╭──

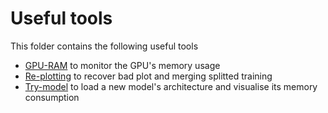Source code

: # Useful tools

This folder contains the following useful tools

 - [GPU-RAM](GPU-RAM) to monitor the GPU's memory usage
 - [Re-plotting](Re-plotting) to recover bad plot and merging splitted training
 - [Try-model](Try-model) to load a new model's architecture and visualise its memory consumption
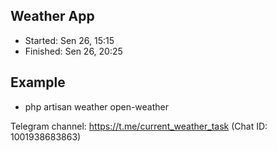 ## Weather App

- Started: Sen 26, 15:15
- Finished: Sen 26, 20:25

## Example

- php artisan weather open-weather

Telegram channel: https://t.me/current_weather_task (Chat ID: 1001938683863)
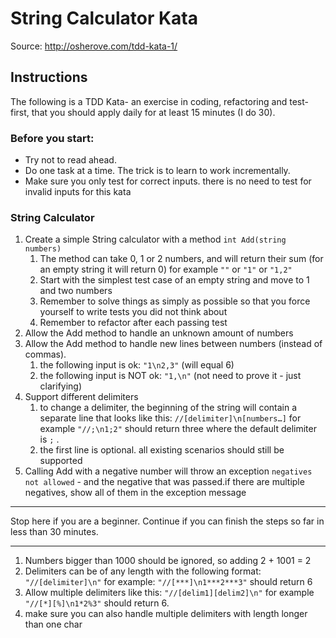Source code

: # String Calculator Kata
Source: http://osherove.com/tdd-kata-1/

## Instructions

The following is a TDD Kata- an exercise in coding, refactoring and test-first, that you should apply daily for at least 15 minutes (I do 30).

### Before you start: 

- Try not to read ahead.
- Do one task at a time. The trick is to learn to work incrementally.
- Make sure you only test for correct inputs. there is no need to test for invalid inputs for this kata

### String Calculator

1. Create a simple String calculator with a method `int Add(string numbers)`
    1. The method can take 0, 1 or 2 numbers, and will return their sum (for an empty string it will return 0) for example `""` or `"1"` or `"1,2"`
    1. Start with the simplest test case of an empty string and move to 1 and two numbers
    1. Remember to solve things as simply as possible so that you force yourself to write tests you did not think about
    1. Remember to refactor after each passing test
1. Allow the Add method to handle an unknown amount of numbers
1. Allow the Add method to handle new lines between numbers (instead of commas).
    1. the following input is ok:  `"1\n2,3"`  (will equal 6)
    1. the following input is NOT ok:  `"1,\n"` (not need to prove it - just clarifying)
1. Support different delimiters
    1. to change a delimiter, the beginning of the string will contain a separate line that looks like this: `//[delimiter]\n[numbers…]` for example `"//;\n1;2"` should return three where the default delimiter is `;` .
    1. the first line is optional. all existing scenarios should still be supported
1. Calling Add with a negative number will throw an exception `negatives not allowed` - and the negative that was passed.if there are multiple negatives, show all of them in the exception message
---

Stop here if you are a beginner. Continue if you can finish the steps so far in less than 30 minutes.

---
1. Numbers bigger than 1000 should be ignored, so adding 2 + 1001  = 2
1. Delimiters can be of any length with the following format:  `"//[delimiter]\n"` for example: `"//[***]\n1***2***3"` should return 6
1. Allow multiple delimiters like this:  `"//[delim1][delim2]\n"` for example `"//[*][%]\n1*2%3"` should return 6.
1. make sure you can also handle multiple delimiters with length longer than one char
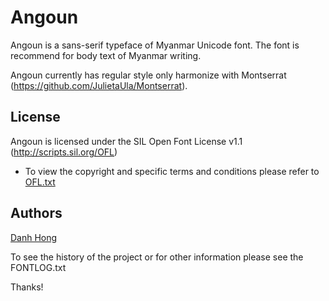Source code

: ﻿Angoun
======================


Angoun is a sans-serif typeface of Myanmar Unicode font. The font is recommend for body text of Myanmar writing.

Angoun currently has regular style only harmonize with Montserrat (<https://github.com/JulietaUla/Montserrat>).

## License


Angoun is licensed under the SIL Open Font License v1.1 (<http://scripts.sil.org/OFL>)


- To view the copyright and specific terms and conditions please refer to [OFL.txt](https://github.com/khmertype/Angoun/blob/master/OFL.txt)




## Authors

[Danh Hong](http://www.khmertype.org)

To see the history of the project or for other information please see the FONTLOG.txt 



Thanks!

╰──
╭──

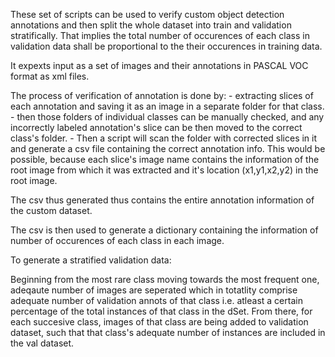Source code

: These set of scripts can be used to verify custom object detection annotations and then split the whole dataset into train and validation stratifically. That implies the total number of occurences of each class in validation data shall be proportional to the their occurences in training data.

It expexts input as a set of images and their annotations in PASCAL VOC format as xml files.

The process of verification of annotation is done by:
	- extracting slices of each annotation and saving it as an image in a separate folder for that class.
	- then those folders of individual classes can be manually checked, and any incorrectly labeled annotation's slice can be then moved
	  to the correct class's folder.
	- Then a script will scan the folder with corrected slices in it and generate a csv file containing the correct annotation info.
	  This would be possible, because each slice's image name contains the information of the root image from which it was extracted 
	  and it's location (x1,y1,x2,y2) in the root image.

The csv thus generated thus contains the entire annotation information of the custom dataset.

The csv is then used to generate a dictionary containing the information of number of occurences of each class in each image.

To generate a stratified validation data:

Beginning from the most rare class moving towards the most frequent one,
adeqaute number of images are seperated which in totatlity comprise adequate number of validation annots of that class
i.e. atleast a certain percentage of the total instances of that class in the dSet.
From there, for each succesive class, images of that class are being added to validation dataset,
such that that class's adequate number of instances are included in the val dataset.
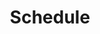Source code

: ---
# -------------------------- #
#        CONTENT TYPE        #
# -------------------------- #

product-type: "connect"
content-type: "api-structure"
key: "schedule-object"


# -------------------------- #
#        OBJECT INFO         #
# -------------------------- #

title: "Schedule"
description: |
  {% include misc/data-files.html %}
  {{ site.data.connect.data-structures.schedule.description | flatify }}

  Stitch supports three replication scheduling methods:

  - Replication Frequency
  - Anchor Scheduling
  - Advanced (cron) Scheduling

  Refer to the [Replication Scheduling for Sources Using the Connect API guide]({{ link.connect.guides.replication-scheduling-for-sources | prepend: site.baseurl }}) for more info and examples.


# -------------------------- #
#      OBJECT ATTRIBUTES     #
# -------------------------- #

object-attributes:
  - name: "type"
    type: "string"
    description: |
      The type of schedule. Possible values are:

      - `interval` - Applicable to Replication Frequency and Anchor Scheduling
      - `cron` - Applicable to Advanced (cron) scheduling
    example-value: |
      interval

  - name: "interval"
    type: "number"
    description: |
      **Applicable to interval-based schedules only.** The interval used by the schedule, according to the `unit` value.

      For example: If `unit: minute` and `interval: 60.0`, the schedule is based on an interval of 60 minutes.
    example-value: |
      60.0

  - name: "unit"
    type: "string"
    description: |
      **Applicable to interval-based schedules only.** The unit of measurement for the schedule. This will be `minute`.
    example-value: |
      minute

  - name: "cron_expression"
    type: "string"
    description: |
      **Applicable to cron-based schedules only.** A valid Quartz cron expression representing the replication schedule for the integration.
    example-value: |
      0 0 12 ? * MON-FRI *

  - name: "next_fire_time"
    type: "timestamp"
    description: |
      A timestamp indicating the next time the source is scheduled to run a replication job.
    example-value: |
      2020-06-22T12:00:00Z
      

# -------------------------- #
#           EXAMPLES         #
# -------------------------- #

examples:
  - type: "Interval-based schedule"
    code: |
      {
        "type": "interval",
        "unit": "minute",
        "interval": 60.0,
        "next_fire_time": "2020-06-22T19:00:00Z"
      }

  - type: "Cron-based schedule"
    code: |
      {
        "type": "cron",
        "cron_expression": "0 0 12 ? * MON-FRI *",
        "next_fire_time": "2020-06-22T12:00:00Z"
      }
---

╰──
╭──

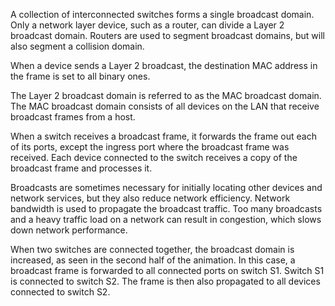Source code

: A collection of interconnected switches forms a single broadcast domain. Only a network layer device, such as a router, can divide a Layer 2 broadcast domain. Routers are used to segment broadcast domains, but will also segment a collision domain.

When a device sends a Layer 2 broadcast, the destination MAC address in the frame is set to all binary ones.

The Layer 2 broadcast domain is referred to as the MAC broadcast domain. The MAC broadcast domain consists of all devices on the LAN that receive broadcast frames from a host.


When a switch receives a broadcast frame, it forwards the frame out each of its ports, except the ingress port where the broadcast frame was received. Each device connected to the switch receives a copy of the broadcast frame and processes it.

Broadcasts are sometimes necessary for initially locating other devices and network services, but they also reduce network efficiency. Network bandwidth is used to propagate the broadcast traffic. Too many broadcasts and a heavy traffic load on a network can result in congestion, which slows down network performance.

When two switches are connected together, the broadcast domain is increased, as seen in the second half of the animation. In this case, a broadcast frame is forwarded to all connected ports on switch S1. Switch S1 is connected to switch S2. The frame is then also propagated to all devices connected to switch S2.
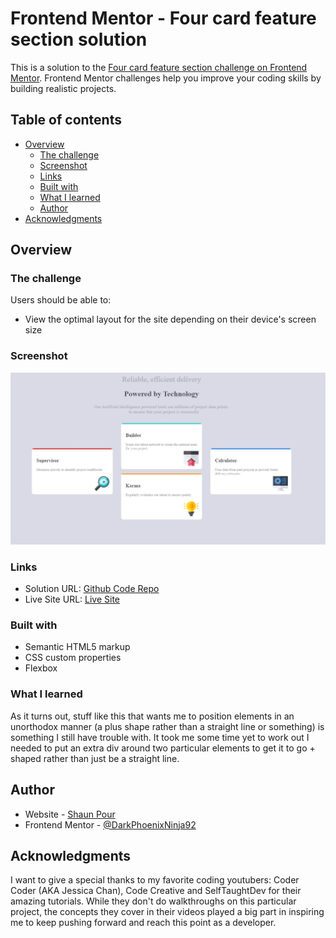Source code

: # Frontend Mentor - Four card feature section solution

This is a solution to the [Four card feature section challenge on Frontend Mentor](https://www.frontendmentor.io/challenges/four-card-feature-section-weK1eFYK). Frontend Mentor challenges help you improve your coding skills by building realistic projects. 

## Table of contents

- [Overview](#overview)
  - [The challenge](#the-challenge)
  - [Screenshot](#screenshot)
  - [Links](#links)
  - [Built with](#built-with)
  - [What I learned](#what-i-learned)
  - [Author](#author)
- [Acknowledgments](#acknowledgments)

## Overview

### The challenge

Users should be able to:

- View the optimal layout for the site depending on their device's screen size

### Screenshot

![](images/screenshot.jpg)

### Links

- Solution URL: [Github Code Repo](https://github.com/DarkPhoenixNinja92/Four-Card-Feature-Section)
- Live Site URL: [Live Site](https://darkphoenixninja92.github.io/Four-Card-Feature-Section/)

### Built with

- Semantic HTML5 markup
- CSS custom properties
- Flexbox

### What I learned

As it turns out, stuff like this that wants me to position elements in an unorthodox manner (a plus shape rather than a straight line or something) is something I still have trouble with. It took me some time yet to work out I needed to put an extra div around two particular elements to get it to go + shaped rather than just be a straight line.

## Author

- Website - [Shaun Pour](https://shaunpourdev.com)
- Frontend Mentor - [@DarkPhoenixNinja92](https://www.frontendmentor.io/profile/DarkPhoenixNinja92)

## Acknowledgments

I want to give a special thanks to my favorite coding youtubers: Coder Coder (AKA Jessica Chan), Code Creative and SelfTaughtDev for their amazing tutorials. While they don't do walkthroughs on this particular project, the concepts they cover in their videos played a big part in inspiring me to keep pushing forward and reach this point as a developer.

╰──

■ **BRIEF**
What you return must be the lines above that run from the line with "### The challenge" to the line with "### What I learned", inclusive, each copied exactly.

■ **TASK OUTPUT**
### The challenge

Users should be able to:

- View the optimal layout for the site depending on their device's screen size

### Screenshot

![](images/screenshot.jpg)

### Links

- Solution URL: [Github Code Repo](https://github.com/DarkPhoenixNinja92/Four-Card-Feature-Section)
- Live Site URL: [Live Site](https://darkphoenixninja92.github.io/Four-Card-Feature-Section/)

### Built with

- Semantic HTML5 markup
- CSS custom properties
- Flexbox

### What I learned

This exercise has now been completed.